Resignado estoy, resignado me encuentro. Terrible sensación de abatimiento. No encuentro una solución, un ápice de esperanza. La situación se torna difícil si es que alguna vez fue fácil.
Es un estado en cierto modo letárgico. Sin euforia por los logros conseguidos y sin la tristeza y decaimiento que los malos momentos nos regala.
Lo que realmente me preocupa, es que en mí comienza a aflorar una sensación de la que siempre he intentado mantenerme alejado. Una sensación de rabia contenida, de perplejidad ante los acontecimientos, de ver y no creer; en definitiva, de asco.
Asco ante la injusticia de ciertas decisiones. Asco por su transcendencia y aún más asco por aquellos por quién fueron dictadas.
¿Solidaridad? ¿Patriotismo? ¿Arrimar el hombro?
¿Quiénes sois vosotros los políticos para en el nombre de España, pedirnos que seamos patriotas y solidarios?
Vosotros que vivís en la opulencia; que nunca supísteis lo que es doblar el espinazo, que usáis la retórica para convencer al ignorante; que habláis de macroeconomía sin ni tan siquiera saber acentuarla; que sin estudios superiores en muchos casos, alcanzáis las más altas cotas y los más bajos resultados. Vosotros que habéis gastado un millón de euros para que dos andaluces puedan entenderse en el Senado. Vosotros que creáis Ministerios por doquier totalmente absurdos e ineficaces; que necesitáis de cientos de asesores, comisiones y subcomisiones, secretarios y subsecretarios y un sinfín de altos cargos muy bien remunerados. Vosotros que en un despilfarro como no se ha visto nunca y con el único propósito de mantenerlos callados, llenáis a rebosar con cientos de millones de euros de los presupuestos generales las arcas de unos sindicatos más preocupados de su lucro personal que de la defensa de los trabajadores.
Vosotros que con sólo siete años de vuestro "trabajo" ya tenéis derecho a percibir la más alta de las pensiones. Vosotros que sólo votáis unánimemente en el Congreso vuestras propias y grandes subidas salariales.
¿Vosotros me pedís a mí que sea solidario y patriota y me obligáis a serlo con un Real Decreto vergonzoso y vergonzante aprobado por un solo voto?
¿Vosotros tenéis la desfachatez de decirme que por mi bien y el de los españoles debéis bajarme mi ínfimo sueldo, subirme los impuestos y esperar que aumente mi consumo?
Si os queda algo de vergüenza, mirad a la cara de un pensionista que malvive con su pensión después de toda una vida de duro trabajo y decidle claramente y sin tapujos que le vais a congelar su pensión por su bien.

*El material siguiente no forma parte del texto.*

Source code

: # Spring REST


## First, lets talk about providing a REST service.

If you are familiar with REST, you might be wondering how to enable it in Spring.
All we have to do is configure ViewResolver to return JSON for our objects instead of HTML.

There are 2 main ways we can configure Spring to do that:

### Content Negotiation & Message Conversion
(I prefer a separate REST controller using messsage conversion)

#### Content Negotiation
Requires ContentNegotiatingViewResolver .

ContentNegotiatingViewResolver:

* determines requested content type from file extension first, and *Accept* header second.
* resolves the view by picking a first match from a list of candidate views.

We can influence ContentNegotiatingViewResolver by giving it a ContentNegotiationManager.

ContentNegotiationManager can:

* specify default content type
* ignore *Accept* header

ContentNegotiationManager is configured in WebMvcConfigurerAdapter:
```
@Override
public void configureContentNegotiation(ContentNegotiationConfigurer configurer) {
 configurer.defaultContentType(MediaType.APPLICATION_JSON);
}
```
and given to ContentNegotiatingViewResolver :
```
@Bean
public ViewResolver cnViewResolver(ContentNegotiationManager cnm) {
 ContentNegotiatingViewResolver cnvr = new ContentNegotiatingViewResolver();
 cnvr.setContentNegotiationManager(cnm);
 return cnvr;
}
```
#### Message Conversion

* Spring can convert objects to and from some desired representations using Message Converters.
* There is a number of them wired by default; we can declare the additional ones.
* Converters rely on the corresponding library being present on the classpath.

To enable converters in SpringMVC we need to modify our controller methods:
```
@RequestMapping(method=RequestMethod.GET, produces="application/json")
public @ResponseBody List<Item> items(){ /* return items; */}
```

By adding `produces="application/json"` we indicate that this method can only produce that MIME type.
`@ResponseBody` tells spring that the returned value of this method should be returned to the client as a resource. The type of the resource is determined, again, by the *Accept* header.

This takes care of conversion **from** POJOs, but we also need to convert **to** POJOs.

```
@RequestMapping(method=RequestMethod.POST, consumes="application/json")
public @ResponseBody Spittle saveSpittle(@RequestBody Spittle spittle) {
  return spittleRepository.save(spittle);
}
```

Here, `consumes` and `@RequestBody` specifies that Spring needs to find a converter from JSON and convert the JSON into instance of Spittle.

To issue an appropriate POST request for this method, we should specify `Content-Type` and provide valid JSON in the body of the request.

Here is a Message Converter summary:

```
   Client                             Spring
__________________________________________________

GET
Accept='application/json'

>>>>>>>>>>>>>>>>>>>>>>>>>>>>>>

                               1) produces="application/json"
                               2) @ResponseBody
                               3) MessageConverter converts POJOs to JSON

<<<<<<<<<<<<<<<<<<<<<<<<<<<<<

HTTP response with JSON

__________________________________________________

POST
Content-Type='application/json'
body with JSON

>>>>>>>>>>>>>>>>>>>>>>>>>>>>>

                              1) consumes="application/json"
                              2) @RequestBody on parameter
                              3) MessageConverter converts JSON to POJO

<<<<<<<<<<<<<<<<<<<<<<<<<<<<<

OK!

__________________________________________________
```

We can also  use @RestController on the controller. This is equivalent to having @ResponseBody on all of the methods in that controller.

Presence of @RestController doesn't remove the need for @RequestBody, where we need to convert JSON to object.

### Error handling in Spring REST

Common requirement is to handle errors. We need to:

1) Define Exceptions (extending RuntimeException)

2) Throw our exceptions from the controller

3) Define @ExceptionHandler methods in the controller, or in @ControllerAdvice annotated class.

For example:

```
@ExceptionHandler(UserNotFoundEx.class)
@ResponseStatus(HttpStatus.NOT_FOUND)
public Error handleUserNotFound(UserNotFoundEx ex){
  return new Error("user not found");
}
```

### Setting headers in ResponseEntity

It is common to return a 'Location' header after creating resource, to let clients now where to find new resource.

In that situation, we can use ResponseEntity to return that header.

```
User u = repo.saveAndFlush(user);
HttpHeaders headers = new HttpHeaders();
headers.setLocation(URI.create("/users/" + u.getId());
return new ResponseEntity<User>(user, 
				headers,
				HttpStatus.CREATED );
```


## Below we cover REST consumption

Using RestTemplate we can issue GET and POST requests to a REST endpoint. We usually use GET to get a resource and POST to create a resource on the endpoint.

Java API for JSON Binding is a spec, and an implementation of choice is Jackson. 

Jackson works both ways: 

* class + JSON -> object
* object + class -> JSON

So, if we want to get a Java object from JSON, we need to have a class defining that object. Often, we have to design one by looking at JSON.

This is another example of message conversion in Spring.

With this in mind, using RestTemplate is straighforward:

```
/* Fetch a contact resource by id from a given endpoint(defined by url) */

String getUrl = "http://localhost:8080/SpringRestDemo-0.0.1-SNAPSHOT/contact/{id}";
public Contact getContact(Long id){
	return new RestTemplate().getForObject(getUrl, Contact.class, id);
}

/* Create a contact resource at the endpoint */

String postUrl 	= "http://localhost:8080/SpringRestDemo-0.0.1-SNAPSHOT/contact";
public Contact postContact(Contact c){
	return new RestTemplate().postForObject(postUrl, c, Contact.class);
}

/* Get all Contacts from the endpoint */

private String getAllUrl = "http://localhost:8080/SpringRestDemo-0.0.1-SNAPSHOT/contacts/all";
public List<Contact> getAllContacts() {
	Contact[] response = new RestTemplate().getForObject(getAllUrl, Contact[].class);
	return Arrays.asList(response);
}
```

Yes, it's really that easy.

Y decidle también a las mujeres embarazadas o con pensamientos de estarlo, que el Estado no les dará ningún tipo de subvención por tener un hijo y que se lo piensen dos veces antes de tenerlo porque no van a recibir ninguna ayuda.
Explicadles a todos también por qué a los bancos, (grandes causantes entre otros de esta crisis económica), no les aplicáis las mismas restricciones, control y sanciones que al ciudadano de a pie.
¿Y luego nos gastamos el dinero en embajadas en el extranjero de un país que no lo es, en memorias históricas que lo único que han hecho ha sido remover una parte de nuestra historia que los españoles, no sin esfuerzo, hemos intentado olvidar, o en manuales costosísimos para explicarnos con todo lujo de detalles lo que es el clítoris femenino o las gónadas masculinas?
¿Y vosotros os llamáis gobernantes? De la sinrazón, es posible.
Un país sin educación, un país sin cultura, un país más pendiente del cotilleo entre personajes televisivos de muy dudosa intelectualidad, acabará siendo si no lo es ya, un país de borregos y en el hazmereir de medio mundo.
Podéis bajar mi sueldo, podéis cerrar este blog, podéis hacerme la vida imposible, incluso puede que con mis palabras se me tache de lo que no soy y pierda algún amigo en el camino, pero lo que no estoy dispuesto jamás, es a perder mi orgullo y mi dignidad y como soy y me considero patriota y me duele la situación actual del país que me vio nacer, miraré al cielo y pedíré que los tiempos cambien; que nos traigan nuevos aires democráticos y barran de España al peor gobierno, la peor oposición y los peores sindicatos de toda su historia.